'We did the dirty
work of the Holocaust':
Sonderkommando
Auschwitz
Sonderkommandos was
the name given to concentration camp prisoners whose job was to service
the assembly lines of death. A new book gives accounts of their survival.
As one of them put it: 'I ceased belonging to the human race.'
By Ronit Roccas /
May 2, 2000 / haArez
Shlomo and Abraham
Dragon arrived in Auschwitz in December 1942. Shortly afterwards, the
Germans marched their entire labor team, 200 still relatively healthy and
robust men, into a nearby forest. The air was freezing, and snow covered
the ground. In the distance they saw and smelt the clouds of smoke
emanating from the crematoria, but were still unaware of the terrible
truth behind those malodorous clouds. An SS officer, Otto Moll, ordered
them to enter a straw-roofed hut in the forest, full of naked bodies.
"We saw a mass of naked corpses, men, women and children. We were
horror-stricken into an eerie unnatural silence. It took us two days to
recover a semblance of normality."
That was the Dragon
brothers' first day as Sonderkommandos at Birkenau, which housed the death
factory that consumed some three million Jews. A new book, "We wept
without tears," written by historian Gideon Greif and published by
Yedioth Ahronoth and Yad Vashem, includes the accounts of eight members of
the Dragon brothers' Sonderkommando team.
According to the
commonly accepted conventional wisdom, no Sonderkommandos survived, since
they were usually sent to the gas chambers after a few months on the job.
Many historians have accepted this opinion as fact. However, as Greif's
book proves, some 100 Sonderkommandos emerged alive from the death camp
following its liberation by the Red Army; of these approximately 30 are
still alive in various countries. Greif has been following their stories
and lives for over 40 years, to ensure this particular chapter of horror
not is forgotten. In addition, the accounts provide a unique insight into
the daily operation of the assembly lines of genocide, throwing light on
this aspect of the Holocaust that remained shrouded under a veil of
secrecy and silence for two generations.
The Sonderkommandos
had better physical conditions than other Auschwitz inmates.

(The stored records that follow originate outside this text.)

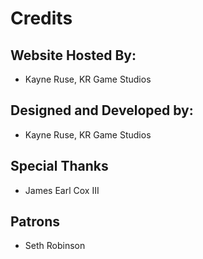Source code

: Credits
===

Website Hosted By:
---

* Kayne Ruse, KR Game Studios

Designed and Developed by:
---

* Kayne Ruse, KR Game Studios

Special Thanks
---

* James Earl Cox III

Patrons
---

* Seth Robinson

They had
decent food, slept on straw mattresses and could wear normal clothing.
Yosef Sackar, a Greek Jewish Sonderkommando who lives in the center of
Israel recalls, "Relatively speaking we lacked nothing, we had access
to reasonable food, clothing and accommodations."
Despite this seemingly
rosy picture, Prof. Yisrael Gutman, in his preface to the book, writes
that the selection process regarding the Sonderkommando teams was every
bit as frightening and horrifying as that which determined which new
arrivals would be sent to the gas chambers. Both Shlomo and Abraham
Dragon, who both now live in a suburb of Tel Aviv, were totally shocked by
the experience of that first day. "I had never seen anything like
that," recalls Shlomo. "I was so horrified that I felt I could
not continue working there, so I took a piece of glass and cut my arm,
hoping in death to free myself from that fate."
Yaakov Silberberg, who
was born in Poland, also arrived at Auschwitz at the end of 1942. On his
first day as a Sonderkommando he met an acquaintance, Shlomo Kirschenbaum,
who was the Kapo in charge of the Sonderkommando team. He told
Kirschenbaum that he did not think he could survive doing that work, and
was contemplating suicide. "Kirschenbaum told me that he to felt the
same way when he was sent to the Sonderkommando, but was able to adapt. He
said that I too, would be able to adapt. He gave me two stiff drinks. I
fell asleep, and after waking the next day I felt differently about it,
and did not kill myself."
According to Greif,
the Nazis deliberately sent Jews to work as Sonderkommandos. "The
Germans' typical sadistic streak found amusement in a system in which the
victim suffered the utmost degradation prior to ending up in a cloud of
foul-smelling smoke." As one of the survivors put it: "We did
the dirty work of the Holocaust."
Sonderkommandos were
divided into several groups, each with a specific specialized function.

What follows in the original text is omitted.